The World Trade Center was supposedly one of the strongest, most well-built, most well engineered buildings in the world. And it was the first time a skyscraper has been felled by a fire, and it happened three times (also tower 7 which was not even hit by a plane), demolition style. Not jet fuel
Disagree. Jet fuel burns at over 1000 C. Steel loses half its strength at only around 600 C. Extrapolate that and the steel has probably lossed close to 60 to 70% of its strength. Couple that with a plane taking out one side of a building's support and you'll have a collapse.
You frame the fact that this would have been the first time a skyscraper succumbed to fire. But you conveniently leave out the structural damage caused by the impact.
I'm with you on say WTC 7 and how that's rife for controlled demolition. But no. The Twin Towers fell due to structural damage and the intense heat of the fire weakening the steel.

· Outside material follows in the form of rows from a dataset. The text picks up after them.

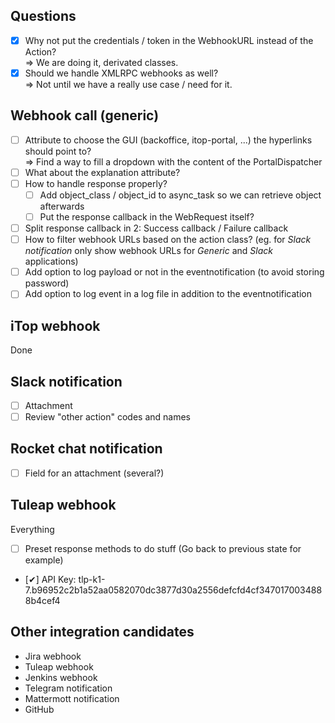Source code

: ## Questions
- [X] Why not put the credentials / token in the WebhookURL instead of the Action? \
=> We are doing it, derivated classes.
- [X] Should we handle XMLRPC webhooks as well? \
=> Not until we have a really use case / need for it.

## Webhook call (generic)
- [ ] Attribute to choose the GUI (backoffice, itop-portal, ...) the hyperlinks should point to? \
=> Find a way to fill a dropdown with the content of the PortalDispatcher
- [ ] What about the explanation attribute?
- [ ] How to handle response properly?
    - [ ] Add object_class / object_id to async_task so we can retrieve object afterwards
    - [ ] Put the response callback in the WebRequest itself?
- [ ] Split response callback in 2: Success callback / Failure callback
- [ ] How to filter webhook URLs based on the action class? (eg. for _Slack notification_ only show webhook URLs for _Generic_ and _Slack_ applications)
- [ ] Add option to log payload or not in the eventnotification (to avoid storing password)
- [ ] Add option to log event in a log file in addition to the eventnotification

## iTop webhook
Done

## Slack notification
- [ ] Attachment
- [ ] Review "other action" codes and names

## Rocket chat notification
- [ ] Field for an attachment (several?)

## Tuleap webhook
Everything
- [ ] Preset response methods to do stuff (Go back to previous state for example)
- [✔] API Key: tlp-k1-7.b96952c2b1a52aa0582070dc3877d30a2556defcfd4cf3470170034888b4cef4

## Other integration candidates
- Jira webhook
- Tuleap webhook
- Jenkins webhook
- Telegram notification
- Mattermott notification
- GitHub
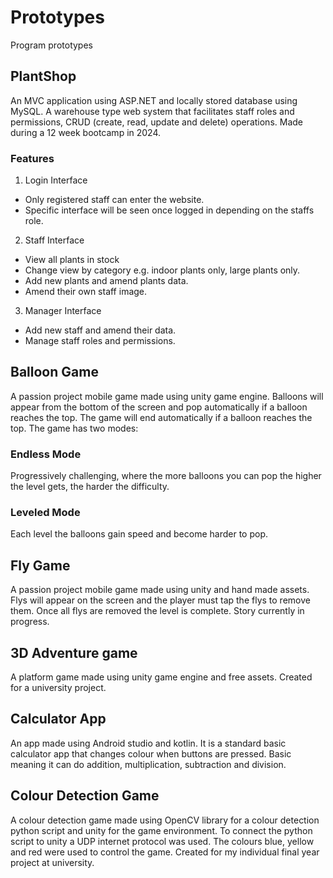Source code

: # Prototypes
Program prototypes

## PlantShop
An MVC application using ASP.NET and locally stored database using MySQL. A warehouse type web system that facilitates staff roles and permissions, CRUD (create, read, update and delete) operations. Made during a 12 week bootcamp in 2024.
### Features
1.	Login Interface
- Only registered staff can enter the website.
- Specific interface will be seen once logged in depending on the staffs role.
2.	Staff Interface
-	View all plants in stock
-	Change view by category e.g. indoor plants only, large plants only.
-	Add new plants and amend plants data.
-	Amend their own staff image.
3.	Manager Interface
-	Add new staff and amend their data.
-	Manage staff roles and permissions.

## Balloon Game
A passion project mobile game made using unity game engine. Balloons will appear from the bottom of the screen and pop automatically if a balloon reaches the top. The game will end automatically if a balloon reaches the top. The game has two modes:
### Endless Mode
Progressively challenging, where the more balloons you can pop the higher the level gets, the harder the difficulty.
### Leveled Mode
Each level the balloons gain speed and become harder to pop.

## Fly Game
A passion project mobile game made using unity and hand made assets. Flys will appear on the screen and the player must tap the flys to remove them. Once all flys are removed the level is complete. Story currently in progress.

## 3D Adventure game
A platform game made using unity game engine and free assets. Created for a university project.

## Calculator App
An app made using Android studio and kotlin. It is a standard basic calculator app that changes colour when buttons are pressed. Basic meaning it can do addition, multiplication, subtraction and division. 

## Colour Detection Game
A colour detection game made using OpenCV library for a colour detection python script and unity for the game environment. To connect the python script to unity a UDP internet protocol was used. The colours blue, yellow and red were used to control the game. Created for my individual final year project at university. 


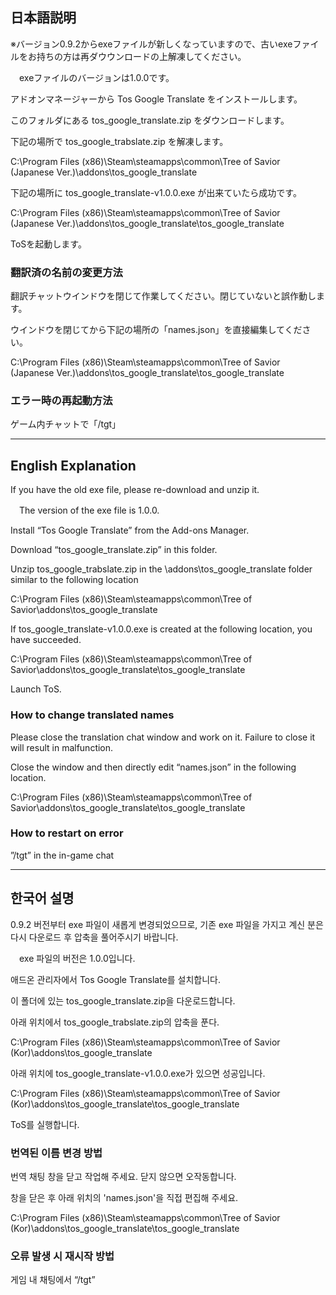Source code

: ## 日本語説明

※バージョン0.9.2からexeファイルが新しくなっていますので、古いexeファイルをお持ちの方は再ダウウンロードの上解凍してください。

　exeファイルのバージョンは1.0.0です。

アドオンマネージャーから Tos Google Translate をインストールします。

このフォルダにある tos_google_translate.zip をダウンロードします。

下記の場所で tos_google_trabslate.zip を解凍します。

C:\Program Files (x86)\Steam\steamapps\common\Tree of Savior (Japanese Ver.)\addons\tos_google_translate

下記の場所に tos_google_translate-v1.0.0.exe が出来ていたら成功です。

C:\Program Files (x86)\Steam\steamapps\common\Tree of Savior (Japanese Ver.)\addons\tos_google_translate\tos_google_translate

ToSを起動します。

### 翻訳済の名前の変更方法

翻訳チャットウインドウを閉じて作業してください。閉じていないと誤作動します。

ウインドウを閉じてから下記の場所の「names.json」を直接編集してください。

C:\Program Files (x86)\Steam\steamapps\common\Tree of Savior (Japanese Ver.)\addons\tos_google_translate\tos_google_translate

### エラー時の再起動方法

ゲーム内チャットで「/tgt」

---------

## English Explanation

If you have the old exe file, please re-download and unzip it.

　The version of the exe file is 1.0.0.

Install “Tos Google Translate” from the Add-ons Manager.

Download “tos_google_translate.zip” in this folder.

Unzip tos_google_trabslate.zip in the \addons\tos_google_translate folder similar to the following location

C:\Program Files (x86)\Steam\steamapps\common\Tree of Savior\addons\tos_google_translate

If tos_google_translate-v1.0.0.exe is created at the following location, you have succeeded.

C:\Program Files (x86)\Steam\steamapps\common\Tree of Savior\addons\tos_google_translate\tos_google_translate

Launch ToS.

### How to change translated names

Please close the translation chat window and work on it. Failure to close it will result in malfunction.

Close the window and then directly edit “names.json” in the following location.

C:\Program Files (x86)\Steam\steamapps\common\Tree of Savior\addons\tos_google_translate\tos_google_translate

### How to restart on error

”/tgt” in the in-game chat

---------

## 한국어 설명

0.9.2 버전부터 exe 파일이 새롭게 변경되었으므로, 기존 exe 파일을 가지고 계신 분은 다시 다운로드 후 압축을 풀어주시기 바랍니다.

　exe 파일의 버전은 1.0.0입니다.

애드온 관리자에서 Tos Google Translate를 설치합니다.

이 폴더에 있는 tos_google_translate.zip을 다운로드합니다.

아래 위치에서 tos_google_trabslate.zip의 압축을 푼다.

C:\Program Files (x86)\Steam\steamapps\common\Tree of Savior (Kor)\addons\tos_google_translate

아래 위치에 tos_google_translate-v1.0.0.exe가 있으면 성공입니다.

C:\Program Files (x86)\Steam\steamapps\common\Tree of Savior (Kor)\addons\tos_google_translate\tos_google_translate

ToS를 실행합니다.

### 번역된 이름 변경 방법

번역 채팅 창을 닫고 작업해 주세요. 닫지 않으면 오작동합니다.

창을 닫은 후 아래 위치의 'names.json'을 직접 편집해 주세요.

C:\Program Files (x86)\Steam\steamapps\common\Tree of Savior (Kor)\addons\tos_google_translate\tos_google_translate

### 오류 발생 시 재시작 방법

게임 내 채팅에서 “/tgt”
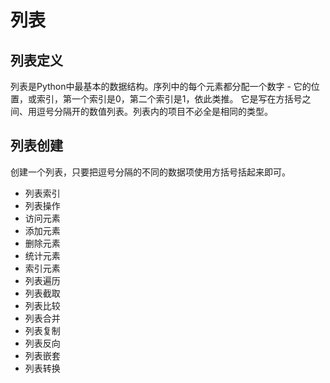 # 列表

## 列表定义

列表是Python中最基本的数据结构。序列中的每个元素都分配一个数字 - 它的位置，或索引，第一个索引是0，第二个索引是1，依此类推。
它是写在方括号之间、用逗号分隔开的数值列表。列表内的项目不必全是相同的类型。

## 列表创建

创建一个列表，只要把逗号分隔的不同的数据项使用方括号括起来即可。

* 列表索引
* 列表操作
* 访问元素
* 添加元素
* 删除元素
* 统计元素
* 索引元素
* 列表遍历
* 列表截取
* 列表比较
* 列表合并
* 列表复制
* 列表反向
* 列表嵌套
* 列表转换


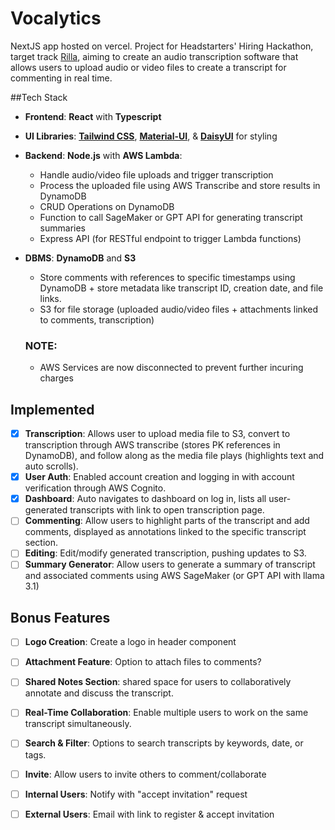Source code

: # Vocalytics
NextJS app hosted on vercel.
Project for Headstarters' Hiring Hackathon, target track [Rilla](https://www.rilla.com/), aiming to create an audio transcription software that allows users to upload audio or video files to create a transcript for commenting in real time.

##Tech Stack
- **Frontend**: **React** with **Typescript**
- **UI Libraries**: [**Tailwind CSS**](https://tailwindcss.com/), [**Material-UI**](https://mui.com/material-ui/), & [**DaisyUI**](https://daisyui.com/) for styling
- **Backend**: **Node.js** with **AWS Lambda**:
  - Handle audio/video file uploads and trigger transcription
  - Process the uploaded file using AWS Transcribe and store results in DynamoDB
  - CRUD Operations on DynamoDB
  - Function to call SageMaker or GPT API for generating transcript summaries
  - Express API (for RESTful endpoint to trigger Lambda functions)
- **DBMS**: **DynamoDB** and **S3**
  - Store comments with references to specific timestamps using DynamoDB + store metadata like transcript ID, creation date, and file links.
  - S3 for file storage (uploaded audio/video files + attachments linked to comments, transcription)
 
  ### NOTE:
  - AWS Services are now disconnected to prevent further incuring charges


## Implemented
- [x] **Transcription**: Allows user to upload media file to S3, convert to transcription through AWS transcribe (stores PK references in DynamoDB), and follow along as the media file plays (highlights text and auto scrolls).
- [x] **User Auth**: Enabled account creation and logging in with account verification through AWS Cognito.
- [x] **Dashboard**: Auto navigates to dashboard on log in, lists all user-generated transcripts with link to open transcription page.
- [ ] **Commenting**: Allow users to highlight parts of the transcript and add comments, displayed as annotations linked to the specific transcript section.
- [ ] **Editing**: Edit/modify generated transcription, pushing updates to S3.
- [ ] **Summary Generator**: Allow users to generate a summary of transcript and associated comments using AWS SageMaker (or GPT API with llama 3.1)

## Bonus Features
- [ ] **Logo Creation**: Create a logo in header component
- [ ] **Attachment Feature**: Option to attach files to comments?
- [ ] **Shared Notes Section**: shared space for users to collaboratively annotate and discuss the transcript.
- [ ] **Real-Time Collaboration**: Enable multiple users to work on the same transcript simultaneously.
- [ ] **Search & Filter**: Options to search transcripts by keywords, date, or tags.
- [ ] **Invite**: Allow users to invite others to comment/collaborate
- [ ] **Internal Users**: Notify with "accept invitation" request
- [ ] **External Users**: Email with link to register & accept invitation


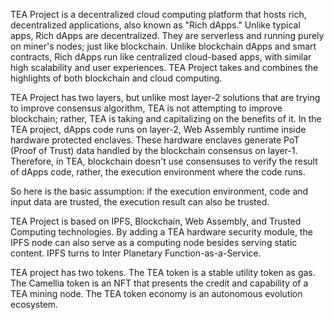 TEA Project is a decentralized cloud computing platform that hosts rich, decentralized applications, also known as "Rich dApps." Unlike typical apps, Rich dApps are decentralized. They are serverless and running purely on miner's nodes; just like blockchain. Unlike blockchain dApps and smart contracts, Rich dApps run like centralized cloud-based apps, with similar high scalability and user experiences. TEA Project takes and combines the highlights of both blockchain and cloud computing.

TEA Project has two layers, but unlike most layer-2 solutions that are trying to improve consensus algorithm, TEA is not attempting to improve blockchain; rather, TEA is taking and capitalizing on the benefits of it. In the TEA project, dApps code runs on layer-2, Web Assembly runtime inside hardware protected enclaves. These hardware enclaves generate PoT (Proof of Trust) data handled by the blockchain consensus on layer-1. Therefore, in TEA, blockchain doesn't use consensuses to verify the result of dApps code, rather, the execution environment where the code runs.

So here is the basic assumption: if the execution environment, code and input data are trusted, the execution result can also be trusted. 

TEA Project is based on IPFS, Blockchain, Web Assembly, and Trusted Computing technologies. By adding a TEA hardware security module, the IPFS node can also serve as a computing node besides serving static content. IPFS turns to Inter Planetary Function-as-a-Service. 

TEA project has two tokens. The TEA token is a stable utility token as gas. The Camellia token is an NFT that presents the credit and capability of a TEA mining node. The TEA token economy is an autonomous evolution ecosystem.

So it’s just a coincidence that that tower seven also fell into its own footprint?Three buildings, three perfect falls, demolition-style. Too much of a coincidence for me to get on board with all that. I might agree with you if one of the buildings toppled over, but all three fell perfectly into their own footprint.
Like I said. I'm with you on WTC 7 and how that's sketchy.
But yes. If a building buckles from the middle to top it's only logical they fall straight down (into its own foot print). Unlike a building buckling from the bottom. I revert back to the fact about heat and how that affects the strength of steel. They teach this in every engineering curriculum; strength of materials.